WORK INSTRUCTIONS. Copy, in full, each line of the material that holds the word "GirlScript".
______________________________
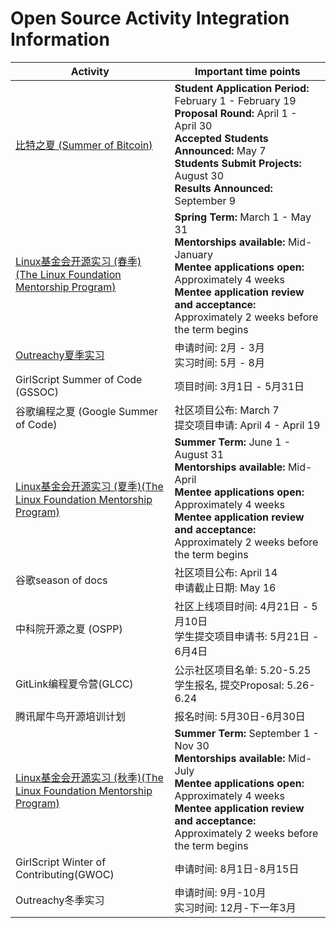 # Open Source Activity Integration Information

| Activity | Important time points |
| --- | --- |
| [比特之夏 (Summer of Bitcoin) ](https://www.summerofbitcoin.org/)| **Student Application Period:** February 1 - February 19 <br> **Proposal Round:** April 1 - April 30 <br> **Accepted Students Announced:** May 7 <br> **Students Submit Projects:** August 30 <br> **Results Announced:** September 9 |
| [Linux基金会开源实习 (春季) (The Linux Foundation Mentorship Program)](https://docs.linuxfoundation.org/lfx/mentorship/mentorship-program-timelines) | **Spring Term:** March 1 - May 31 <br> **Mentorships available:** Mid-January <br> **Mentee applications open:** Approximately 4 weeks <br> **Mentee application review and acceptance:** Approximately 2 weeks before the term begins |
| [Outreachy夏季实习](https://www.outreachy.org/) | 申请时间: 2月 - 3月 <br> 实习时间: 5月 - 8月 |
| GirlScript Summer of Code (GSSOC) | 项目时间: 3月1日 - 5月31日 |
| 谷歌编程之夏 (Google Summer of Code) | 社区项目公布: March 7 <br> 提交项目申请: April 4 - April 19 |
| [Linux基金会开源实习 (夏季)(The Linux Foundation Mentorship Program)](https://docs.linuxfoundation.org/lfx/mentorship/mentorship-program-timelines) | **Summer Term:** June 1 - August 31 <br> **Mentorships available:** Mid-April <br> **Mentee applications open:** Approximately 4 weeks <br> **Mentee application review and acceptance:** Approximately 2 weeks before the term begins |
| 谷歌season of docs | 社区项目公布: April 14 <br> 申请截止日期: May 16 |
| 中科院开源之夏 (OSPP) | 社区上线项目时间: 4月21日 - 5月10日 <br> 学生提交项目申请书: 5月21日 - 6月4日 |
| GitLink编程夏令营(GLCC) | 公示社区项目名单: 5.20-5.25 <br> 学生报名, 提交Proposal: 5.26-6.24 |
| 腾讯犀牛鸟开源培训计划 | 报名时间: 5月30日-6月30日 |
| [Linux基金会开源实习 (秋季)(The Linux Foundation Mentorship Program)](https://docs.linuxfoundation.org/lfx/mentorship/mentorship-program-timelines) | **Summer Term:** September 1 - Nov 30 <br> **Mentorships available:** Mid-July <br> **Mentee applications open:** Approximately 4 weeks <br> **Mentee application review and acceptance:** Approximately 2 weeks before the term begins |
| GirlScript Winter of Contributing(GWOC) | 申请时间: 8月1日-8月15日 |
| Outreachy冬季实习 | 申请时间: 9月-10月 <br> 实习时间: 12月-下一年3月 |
______________________________
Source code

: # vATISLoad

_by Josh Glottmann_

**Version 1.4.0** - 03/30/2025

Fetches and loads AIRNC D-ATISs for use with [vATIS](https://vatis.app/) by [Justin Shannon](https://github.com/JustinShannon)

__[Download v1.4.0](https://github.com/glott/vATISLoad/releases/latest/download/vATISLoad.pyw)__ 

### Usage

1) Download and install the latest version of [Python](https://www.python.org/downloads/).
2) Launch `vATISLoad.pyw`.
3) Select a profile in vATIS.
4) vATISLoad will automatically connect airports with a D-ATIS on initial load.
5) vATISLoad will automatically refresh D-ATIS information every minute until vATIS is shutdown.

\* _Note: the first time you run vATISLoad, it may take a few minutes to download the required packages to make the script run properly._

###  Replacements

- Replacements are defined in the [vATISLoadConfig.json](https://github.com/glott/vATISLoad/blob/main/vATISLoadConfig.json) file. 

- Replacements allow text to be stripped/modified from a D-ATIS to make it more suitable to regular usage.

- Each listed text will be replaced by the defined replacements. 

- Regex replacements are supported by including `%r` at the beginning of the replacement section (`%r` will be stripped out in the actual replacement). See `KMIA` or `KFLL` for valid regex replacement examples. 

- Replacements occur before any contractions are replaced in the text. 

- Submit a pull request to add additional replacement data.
______________________________
RESPONSE TO THIS TASK.
| GirlScript Summer of Code (GSSOC) | 项目时间: 3月1日 - 5月31日 |
| GirlScript Winter of Contributing(GWOC) | 申请时间: 8月1日-8月15日 |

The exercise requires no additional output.